As lágrimas embaçam-me a visão,
atordoa-me o desejo de fazer
com que o outro sinta o mesmo,
compreenda que nenhuma vida
vale menos ou mais que outra…
Interrogo-me em que momento
tal ser perdeu a centelha de humanidade?
Por que caminhos trilhou pra estar
tão ressequido?
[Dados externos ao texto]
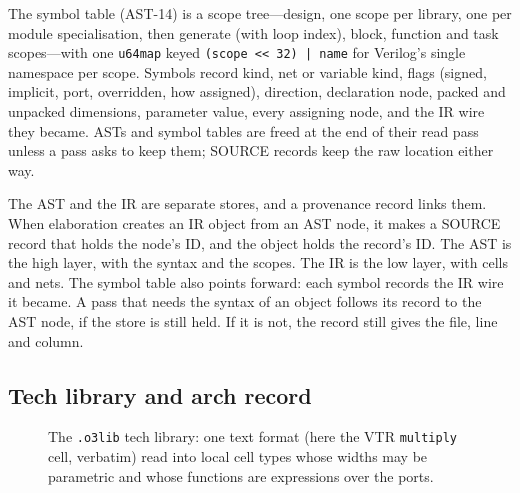\documentclass[conference]{IEEEtran}
\newcommand{\code}[1]{\texttt{#1}}
\begin{document}
The symbol table (AST-14) is a scope tree---design, one scope per library, one per module
specialisation, then generate (with loop index), block, function and task scopes---with one
\code{u64map} keyed \code{(scope << 32) | name} for Verilog's single namespace per scope.
Symbols record kind, net or variable kind, flags (signed, implicit, port, overridden, how
assigned), direction, declaration node, packed and unpacked dimensions, parameter value, every
assigning node, and the IR wire they became. ASTs and symbol tables are freed at the end of
their read pass unless a pass asks to keep them; SOURCE records keep the raw location either way.

The AST and the IR are separate stores, and a provenance record links them. When elaboration
creates an IR object from an AST node, it makes a SOURCE record that holds the node's ID, and the
object holds the record's ID. The AST is the high layer, with the syntax and the scopes. The IR is
the low layer, with cells and nets. The symbol table also points forward: each symbol records the
IR wire it became. A pass that needs the syntax of an object follows its record to the AST node,
if the store is still held. If it is not, the record still gives the file, line and column.

\subsection{Tech library and arch record}
\label{sec:techlib}

\begin{figure}[t]
\centering
\odinfit{\columnwidth}{}
\caption{The \code{.o3lib} tech library: one text format (here the VTR \code{multiply} cell,
verbatim) read into local cell types whose widths may be parametric and whose functions are
expressions over the ports.}
\label{fig:techlib}
\end{figure}
\end{document}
Desespero-me…
As respostas não vêm!
O que posso eu, tão frágil, adicionar
a esse ser já tão esvaziado?
Ora falo, ora me calo….
Lembro o mestre Saramago,
convencer é colonizar o outro…
Perco-me em longas horas
de monólogo interior, como a tentar
explicar o inexplicável…
Doída pela melancolia que corrói,
deixo escapar o berro:
PERDI O SENSO DA NORMALIDADE?
*
Das incertezas contemporâneas
Há tempo Cecília já se perguntava
Em que espelho ficara a sua face…
De lá pra cá se esvaíram
Todas as respostas.
Dúvidas brotam aos borbotões:
De que matéria somos feitos?
Fomos líquidos.
Somos sólidos?
Solidificados?
Endurecidos?
Da liquidez denotativa
pré-embrionária
involuímos à conotação
de liquidez esparramada,
que apega e desapega-se
em efemeridades…
Desenraizados seres!
Dos mares de Camões
nunca dantes navegados,
haveria, ainda, ao menos
umazinha Ilha Desconhecida
como quis crer o mestre português?
Do relógio de Decartes
funcionando cartesianamente
implodimos em relatividades
Infinitas…
E salve-se quem puder!
Alteridade é linda no dicionário,
cá fora, só mais uma palavra
esvaziada
à espera de AÇÃO.
*
Desafios e fios desconexos
Vejo nos olhos dos meninos
Um misto de desejo
De aprender
De ser
Sem compreender…
A fome de ser
Não se sacia
Facilmente
Rasamente..
Engessados no sistema
Segue-se um programa.
A Academia por sua vez
Não cumpre o que se propõe.
Cadê o “belo” na literatura?
Com mensagens explícitas
Não se atinge a magia
Da arte da palavra
Que triste!
*
Entre construção e conflitos
Dito pelo poeta
“Antes que a morte vem
Nasce de vez
Para a vida”
Eis a encruzilhada:
Nascer/renascer
Estremecer
Sonhar
Desacreditar
Sonhar de novo?
Até quando?
Quantas poderemos ser
Em tão curta vida?
Que ora parece tão longa
Frente às injustiças
Que acendem
O desejo
De desapegar
Dessa existência….
Pela impotência
De salvar aos outros
Quando não salvamos
Nem a nós mesmos!
Terei eu o direito
De querer Ser
Quando tantos
Já não são?
*
Limites e deslimites de ser
O que sou além da superfície
que já não tenha sido à exaustão?
Ando com medo de mostrar-me…
Será que existe uma estranha em mim?
Se sim, qual será o caminho
Para descobrir-me?
Começa a atordoar-me a ideia
de morrer sem desvendar-me…
Em quantas vidas mais
terei que rasgar-me
Renascer…
Até que o mistério revele-se?
Seria eu uma caricatura de mim?
Uma pobre ideia do que eu poderia ser?
E se eu morresse amanhã
o que poderia constar no epitáfio?
Melhor, quem estaria autorizado
a escrevê-lo?
Alguém chegou a conhecer-me?
Ou conhecem as máscaras de mim?
Nenhum anjo torto dignou-se a dizer-me:
Vai ser isso, aquilo ou aquela…
Residiria aí o nó?
Corpo e alma não fizeram
as devidas conexões
pra viver sem um comando?
O corpo segue uma lei
A alma segue outra…
Chegará o dia em que conciliarão?
Ou só eterno tormento inconciliável?